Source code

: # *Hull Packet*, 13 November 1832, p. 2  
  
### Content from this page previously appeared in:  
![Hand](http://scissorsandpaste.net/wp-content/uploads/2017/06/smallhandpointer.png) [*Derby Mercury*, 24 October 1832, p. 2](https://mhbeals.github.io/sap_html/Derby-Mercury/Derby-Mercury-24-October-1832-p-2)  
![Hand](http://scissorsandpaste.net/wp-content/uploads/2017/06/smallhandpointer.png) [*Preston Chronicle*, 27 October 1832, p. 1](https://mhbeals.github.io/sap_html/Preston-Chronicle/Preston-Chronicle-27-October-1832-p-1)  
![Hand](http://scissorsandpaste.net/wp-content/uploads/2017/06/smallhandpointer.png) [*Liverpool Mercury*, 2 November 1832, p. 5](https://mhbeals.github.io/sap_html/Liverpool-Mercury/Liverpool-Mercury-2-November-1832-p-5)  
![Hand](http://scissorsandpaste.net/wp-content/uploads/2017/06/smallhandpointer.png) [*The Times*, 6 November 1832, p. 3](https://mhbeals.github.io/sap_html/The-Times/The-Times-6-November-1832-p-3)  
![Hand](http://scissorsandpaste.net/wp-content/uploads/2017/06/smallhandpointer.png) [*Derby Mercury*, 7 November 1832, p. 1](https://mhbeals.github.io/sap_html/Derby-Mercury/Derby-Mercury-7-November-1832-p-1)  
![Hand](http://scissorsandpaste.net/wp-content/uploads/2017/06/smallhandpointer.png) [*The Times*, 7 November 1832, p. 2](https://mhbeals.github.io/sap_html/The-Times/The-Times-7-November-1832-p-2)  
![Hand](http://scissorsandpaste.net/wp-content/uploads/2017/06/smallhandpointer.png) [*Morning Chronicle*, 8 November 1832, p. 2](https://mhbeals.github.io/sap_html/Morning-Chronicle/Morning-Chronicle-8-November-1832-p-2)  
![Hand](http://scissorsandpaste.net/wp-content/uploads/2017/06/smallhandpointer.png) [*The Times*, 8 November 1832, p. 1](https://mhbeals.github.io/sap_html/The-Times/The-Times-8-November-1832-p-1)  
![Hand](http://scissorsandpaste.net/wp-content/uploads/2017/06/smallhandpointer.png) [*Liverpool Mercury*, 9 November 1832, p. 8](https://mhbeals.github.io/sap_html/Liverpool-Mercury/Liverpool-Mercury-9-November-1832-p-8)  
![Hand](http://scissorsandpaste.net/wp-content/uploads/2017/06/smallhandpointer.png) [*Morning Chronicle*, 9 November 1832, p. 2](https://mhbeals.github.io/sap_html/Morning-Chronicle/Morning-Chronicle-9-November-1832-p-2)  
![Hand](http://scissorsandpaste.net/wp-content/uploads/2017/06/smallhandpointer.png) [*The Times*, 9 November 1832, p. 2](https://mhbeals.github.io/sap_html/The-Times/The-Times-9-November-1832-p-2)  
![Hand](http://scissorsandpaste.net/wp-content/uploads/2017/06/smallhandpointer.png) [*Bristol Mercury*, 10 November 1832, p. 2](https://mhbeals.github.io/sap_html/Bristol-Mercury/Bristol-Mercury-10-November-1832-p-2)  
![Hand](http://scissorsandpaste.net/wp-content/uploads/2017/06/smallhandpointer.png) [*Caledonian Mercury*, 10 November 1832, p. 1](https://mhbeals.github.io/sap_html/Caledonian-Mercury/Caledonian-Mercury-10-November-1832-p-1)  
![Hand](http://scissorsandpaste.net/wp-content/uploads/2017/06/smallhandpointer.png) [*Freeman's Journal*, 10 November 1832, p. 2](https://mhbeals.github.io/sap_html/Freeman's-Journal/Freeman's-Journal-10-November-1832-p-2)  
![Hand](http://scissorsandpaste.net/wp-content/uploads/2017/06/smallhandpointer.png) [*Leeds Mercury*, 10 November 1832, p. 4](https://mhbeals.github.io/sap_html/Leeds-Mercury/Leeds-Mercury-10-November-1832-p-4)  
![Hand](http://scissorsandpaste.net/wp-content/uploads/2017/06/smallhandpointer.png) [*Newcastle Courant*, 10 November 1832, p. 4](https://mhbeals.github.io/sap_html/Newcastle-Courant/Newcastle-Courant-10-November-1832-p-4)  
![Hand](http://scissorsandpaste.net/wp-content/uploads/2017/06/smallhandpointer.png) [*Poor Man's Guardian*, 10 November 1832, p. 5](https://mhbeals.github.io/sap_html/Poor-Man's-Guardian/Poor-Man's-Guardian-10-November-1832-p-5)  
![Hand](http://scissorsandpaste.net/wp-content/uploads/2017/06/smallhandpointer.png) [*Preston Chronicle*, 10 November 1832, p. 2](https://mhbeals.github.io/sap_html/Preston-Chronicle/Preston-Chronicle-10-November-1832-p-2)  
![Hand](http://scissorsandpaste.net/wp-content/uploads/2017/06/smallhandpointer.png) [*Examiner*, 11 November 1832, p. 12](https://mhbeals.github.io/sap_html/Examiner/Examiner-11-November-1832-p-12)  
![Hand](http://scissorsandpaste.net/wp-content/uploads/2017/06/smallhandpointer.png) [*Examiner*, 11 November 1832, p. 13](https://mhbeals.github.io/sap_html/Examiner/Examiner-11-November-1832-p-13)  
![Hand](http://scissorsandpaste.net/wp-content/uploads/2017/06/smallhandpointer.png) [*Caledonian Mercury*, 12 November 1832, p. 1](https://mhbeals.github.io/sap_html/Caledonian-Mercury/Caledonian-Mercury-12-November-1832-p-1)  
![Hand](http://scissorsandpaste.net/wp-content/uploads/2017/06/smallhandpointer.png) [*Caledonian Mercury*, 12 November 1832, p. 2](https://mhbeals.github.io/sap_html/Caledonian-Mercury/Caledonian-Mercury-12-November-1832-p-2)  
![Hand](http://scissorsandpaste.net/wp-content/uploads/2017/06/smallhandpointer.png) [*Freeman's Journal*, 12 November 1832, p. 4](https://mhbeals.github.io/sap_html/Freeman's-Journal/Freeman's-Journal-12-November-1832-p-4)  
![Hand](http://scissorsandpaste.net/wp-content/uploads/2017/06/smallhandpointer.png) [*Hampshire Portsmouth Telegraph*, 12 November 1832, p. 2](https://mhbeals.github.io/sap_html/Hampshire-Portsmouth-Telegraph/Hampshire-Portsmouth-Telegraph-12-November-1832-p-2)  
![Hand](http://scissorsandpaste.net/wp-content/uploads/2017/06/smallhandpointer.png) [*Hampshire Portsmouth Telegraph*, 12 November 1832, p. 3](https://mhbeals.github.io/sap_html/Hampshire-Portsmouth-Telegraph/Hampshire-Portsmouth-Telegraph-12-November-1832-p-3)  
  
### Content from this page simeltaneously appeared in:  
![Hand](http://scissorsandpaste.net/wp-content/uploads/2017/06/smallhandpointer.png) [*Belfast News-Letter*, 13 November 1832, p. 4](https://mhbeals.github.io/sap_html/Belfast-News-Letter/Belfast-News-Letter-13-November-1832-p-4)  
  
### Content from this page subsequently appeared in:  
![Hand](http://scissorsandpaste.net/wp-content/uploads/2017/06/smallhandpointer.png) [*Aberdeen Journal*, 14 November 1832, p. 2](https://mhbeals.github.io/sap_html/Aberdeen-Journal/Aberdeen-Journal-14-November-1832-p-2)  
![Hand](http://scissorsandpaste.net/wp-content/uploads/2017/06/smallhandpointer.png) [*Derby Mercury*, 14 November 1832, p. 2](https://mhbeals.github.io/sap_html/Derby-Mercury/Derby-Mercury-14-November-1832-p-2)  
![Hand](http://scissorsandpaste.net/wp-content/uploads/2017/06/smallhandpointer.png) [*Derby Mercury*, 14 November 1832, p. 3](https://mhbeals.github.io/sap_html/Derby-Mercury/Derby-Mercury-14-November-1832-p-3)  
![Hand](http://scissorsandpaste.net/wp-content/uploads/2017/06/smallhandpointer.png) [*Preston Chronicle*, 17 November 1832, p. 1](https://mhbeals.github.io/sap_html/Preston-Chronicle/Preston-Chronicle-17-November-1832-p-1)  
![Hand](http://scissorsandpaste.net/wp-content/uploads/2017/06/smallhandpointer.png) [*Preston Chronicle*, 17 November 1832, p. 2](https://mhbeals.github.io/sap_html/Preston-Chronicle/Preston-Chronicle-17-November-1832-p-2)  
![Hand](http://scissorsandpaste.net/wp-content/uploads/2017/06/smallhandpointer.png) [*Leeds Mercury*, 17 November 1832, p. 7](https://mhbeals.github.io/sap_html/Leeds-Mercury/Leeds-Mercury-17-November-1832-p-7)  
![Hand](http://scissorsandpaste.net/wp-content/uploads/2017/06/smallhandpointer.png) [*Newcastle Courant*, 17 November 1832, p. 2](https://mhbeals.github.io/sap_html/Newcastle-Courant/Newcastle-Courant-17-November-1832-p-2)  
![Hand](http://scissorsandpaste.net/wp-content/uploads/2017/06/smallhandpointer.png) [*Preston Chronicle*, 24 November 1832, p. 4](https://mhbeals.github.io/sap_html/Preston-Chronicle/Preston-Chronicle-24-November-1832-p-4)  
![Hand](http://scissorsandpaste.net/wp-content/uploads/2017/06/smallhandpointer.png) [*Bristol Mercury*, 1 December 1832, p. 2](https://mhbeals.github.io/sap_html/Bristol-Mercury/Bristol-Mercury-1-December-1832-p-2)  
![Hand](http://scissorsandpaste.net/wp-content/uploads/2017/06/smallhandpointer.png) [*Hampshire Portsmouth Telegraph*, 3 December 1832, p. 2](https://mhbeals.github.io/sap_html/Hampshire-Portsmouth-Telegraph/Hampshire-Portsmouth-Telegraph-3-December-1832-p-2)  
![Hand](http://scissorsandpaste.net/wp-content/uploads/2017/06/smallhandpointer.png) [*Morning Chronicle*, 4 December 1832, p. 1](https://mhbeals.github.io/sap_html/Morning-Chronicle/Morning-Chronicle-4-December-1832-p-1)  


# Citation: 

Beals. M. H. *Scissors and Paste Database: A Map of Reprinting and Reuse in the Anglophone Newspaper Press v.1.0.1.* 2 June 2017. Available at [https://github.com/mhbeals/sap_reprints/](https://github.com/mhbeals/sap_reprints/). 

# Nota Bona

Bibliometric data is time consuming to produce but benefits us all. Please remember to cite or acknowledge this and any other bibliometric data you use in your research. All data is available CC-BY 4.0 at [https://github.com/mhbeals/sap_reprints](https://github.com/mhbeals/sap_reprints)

-----

» WHAT YOU SHOULD DO
In the entries above, find each line containing the string "appeared" and copy it.

» RESPONSE TO THIS TASK
### Content from this page previously appeared in:  
### Content from this page simeltaneously appeared in:  
### Content from this page subsequently appeared in:  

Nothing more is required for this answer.